When the CBD last met in South Korea in 2014, gene drives were a largely theoretical idea. They are genetic elements that can quickly spread through sexually reproducing populations. In general, an organism's two copies of a gene — known as alleles — each have a 50% chance of being passed on to its offspring. This limits the pace at which a genetic modification can spread through a population. But gene-drive technology tilts the odds, so that a specific change to one allele is inherited by a higher proportion of progeny.
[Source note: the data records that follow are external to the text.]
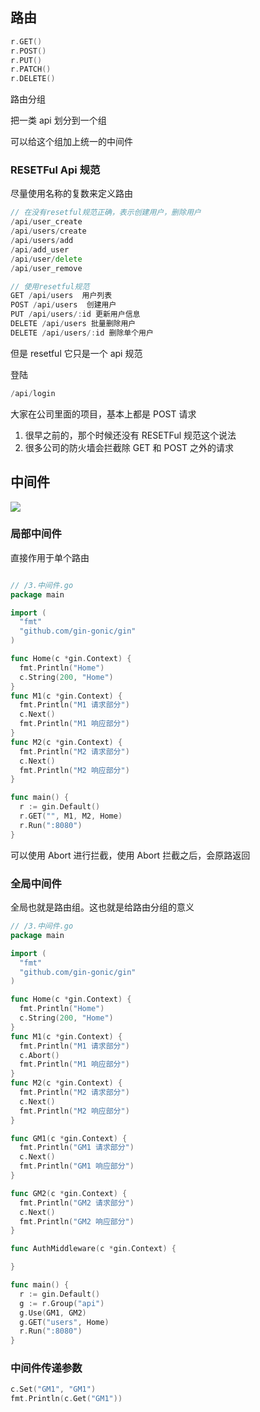 ## 路由

```go
r.GET()
r.POST()
r.PUT()
r.PATCH()
r.DELETE()
```

路由分组

把一类 api 划分到一个组

可以给这个组加上统一的中间件

### RESETFul Api 规范

尽量使用名称的复数来定义路由

```go
// 在没有resetful规范正确，表示创建用户，删除用户
/api/user_create
/api/users/create
/api/users/add
/api/add_user
/api/user/delete
/api/user_remove

// 使用resetful规范
GET /api/users  用户列表
POST /api/users  创建用户
PUT /api/users/:id 更新用户信息
DELETE /api/users 批量删除用户
DELETE /api/users/:id 删除单个用户
```

但是 resetful 它只是一个 api 规范

登陆

```go
/api/login
```

大家在公司里面的项目，基本上都是 POST 请求

1.  很早之前的，那个时候还没有 RESETFul 规范这个说法
2.  很多公司的防火墙会拦截除 GET 和 POST 之外的请求

## 中间件

![](https://secure2.wostatic.cn/static/pCAU7jg65aZqTWYQSvnwfK/image.png)

### 局部中间件

直接作用于单个路由

```go

// /3.中间件.go
package main

import (
  "fmt"
  "github.com/gin-gonic/gin"
)

func Home(c *gin.Context) {
  fmt.Println("Home")
  c.String(200, "Home")
}
func M1(c *gin.Context) {
  fmt.Println("M1 请求部分")
  c.Next()
  fmt.Println("M1 响应部分")
}
func M2(c *gin.Context) {
  fmt.Println("M2 请求部分")
  c.Next()
  fmt.Println("M2 响应部分")
}

func main() {
  r := gin.Default()
  r.GET("", M1, M2, Home)
  r.Run(":8080")
}

```

可以使用 Abort 进行拦截，使用 Abort 拦截之后，会原路返回

### 全局中间件

全局也就是路由组。这也就是给路由分组的意义

```go
// /3.中间件.go
package main

import (
  "fmt"
  "github.com/gin-gonic/gin"
)

func Home(c *gin.Context) {
  fmt.Println("Home")
  c.String(200, "Home")
}
func M1(c *gin.Context) {
  fmt.Println("M1 请求部分")
  c.Abort()
  fmt.Println("M1 响应部分")
}
func M2(c *gin.Context) {
  fmt.Println("M2 请求部分")
  c.Next()
  fmt.Println("M2 响应部分")
}

func GM1(c *gin.Context) {
  fmt.Println("GM1 请求部分")
  c.Next()
  fmt.Println("GM1 响应部分")
}

func GM2(c *gin.Context) {
  fmt.Println("GM2 请求部分")
  c.Next()
  fmt.Println("GM2 响应部分")
}

func AuthMiddleware(c *gin.Context) {

}

func main() {
  r := gin.Default()
  g := r.Group("api")
  g.Use(GM1, GM2)
  g.GET("users", Home)
  r.Run(":8080")
}
```

### 中间件传递参数

```go
c.Set("GM1", "GM1")
fmt.Println(c.Get("GM1"))
```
In theory, an entire population could quickly carry the same modification. In the past two years, researchers have lab-tested gene drives in yeast, fruit flies and mosquitoes that are based on a gene-editing technology called CRISPR–Cas9. Crisanti’s team, for instance, is working on gene drives in the malaria-carrying mosquito Anopheles gambiae that perpetuate mutations causing females to become infertile. Spread of this mutation could mean that mosquito populations plummet to levels that do not support the transmission of malaria. The researchers' project, called Target Malaria, has attracted tens of millions of dollars in funding, and the scientists hope to conduct field trials in Africa as early as 2024. Other groups are developing gene drives to quell island rodents and other pests.

This development takes the next step and it presents a rather double edged sword. It is essential to be watched as we move forward.

As I have noted again and again. Silicon Valley apps pale to what bio tech is doing. In bio tech, there is a potentially deadly field at play and any country and enter the game. The cost is low, expertise is required, and somehow we seem to be providing it in our Institutions.